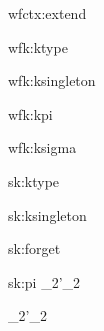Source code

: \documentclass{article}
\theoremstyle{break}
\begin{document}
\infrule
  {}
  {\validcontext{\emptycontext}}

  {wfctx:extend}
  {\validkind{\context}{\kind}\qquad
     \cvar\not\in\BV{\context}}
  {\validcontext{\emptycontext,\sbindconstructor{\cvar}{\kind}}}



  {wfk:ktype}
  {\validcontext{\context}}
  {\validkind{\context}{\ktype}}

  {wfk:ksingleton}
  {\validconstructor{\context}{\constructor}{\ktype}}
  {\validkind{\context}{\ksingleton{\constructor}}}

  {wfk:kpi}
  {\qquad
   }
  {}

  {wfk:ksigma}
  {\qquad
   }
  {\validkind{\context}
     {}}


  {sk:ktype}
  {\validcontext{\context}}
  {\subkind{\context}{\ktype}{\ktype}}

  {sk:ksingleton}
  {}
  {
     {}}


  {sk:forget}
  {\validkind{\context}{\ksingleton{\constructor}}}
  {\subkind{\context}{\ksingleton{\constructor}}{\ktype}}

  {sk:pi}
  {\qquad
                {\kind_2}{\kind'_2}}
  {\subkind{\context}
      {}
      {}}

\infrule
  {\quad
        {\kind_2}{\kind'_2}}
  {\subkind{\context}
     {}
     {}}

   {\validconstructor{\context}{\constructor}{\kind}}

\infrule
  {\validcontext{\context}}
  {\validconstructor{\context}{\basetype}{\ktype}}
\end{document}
+++++
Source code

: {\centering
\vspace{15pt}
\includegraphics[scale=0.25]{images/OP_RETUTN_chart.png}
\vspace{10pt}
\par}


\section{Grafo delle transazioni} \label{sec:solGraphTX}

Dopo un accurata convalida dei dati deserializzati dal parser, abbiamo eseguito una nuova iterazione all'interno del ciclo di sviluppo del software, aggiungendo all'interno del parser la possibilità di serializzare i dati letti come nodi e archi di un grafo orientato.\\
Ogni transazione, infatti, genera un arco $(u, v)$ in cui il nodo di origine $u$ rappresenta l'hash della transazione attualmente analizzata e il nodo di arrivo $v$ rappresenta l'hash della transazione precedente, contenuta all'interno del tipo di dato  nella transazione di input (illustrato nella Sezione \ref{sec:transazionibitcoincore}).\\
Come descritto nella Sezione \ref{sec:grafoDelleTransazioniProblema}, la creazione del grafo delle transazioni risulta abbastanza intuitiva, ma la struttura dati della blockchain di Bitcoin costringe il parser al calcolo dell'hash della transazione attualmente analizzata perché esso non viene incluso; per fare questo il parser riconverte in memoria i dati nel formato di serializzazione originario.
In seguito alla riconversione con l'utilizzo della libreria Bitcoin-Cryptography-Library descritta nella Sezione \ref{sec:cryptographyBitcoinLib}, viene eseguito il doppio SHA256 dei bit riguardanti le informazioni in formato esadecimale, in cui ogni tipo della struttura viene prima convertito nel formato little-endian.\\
+++++
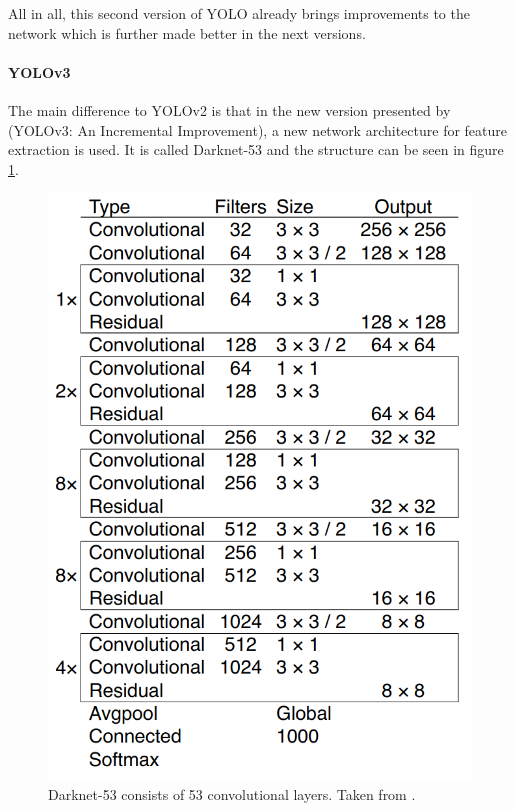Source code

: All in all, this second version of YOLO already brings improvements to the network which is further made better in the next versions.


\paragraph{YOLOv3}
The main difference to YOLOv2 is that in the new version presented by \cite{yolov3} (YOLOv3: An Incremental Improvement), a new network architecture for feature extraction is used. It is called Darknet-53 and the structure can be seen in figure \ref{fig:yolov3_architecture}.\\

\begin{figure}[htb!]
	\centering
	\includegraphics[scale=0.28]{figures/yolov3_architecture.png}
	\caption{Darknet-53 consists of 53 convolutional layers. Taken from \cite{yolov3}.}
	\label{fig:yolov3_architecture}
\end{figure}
+++++
◆ **ASSIGNMENT**:
Within the material, find all lines that hold the word "network" and show them.

◆ **EXERCISE SOLUTION**:
: All in all, this second version of YOLO already brings improvements to the network which is further made better in the next versions.
The main difference to YOLOv2 is that in the new version presented by \cite{yolov3} (YOLOv3: An Incremental Improvement), a new network architecture for feature extraction is used. It is called Darknet-53 and the structure can be seen in figure \ref{fig:yolov3_architecture}.\\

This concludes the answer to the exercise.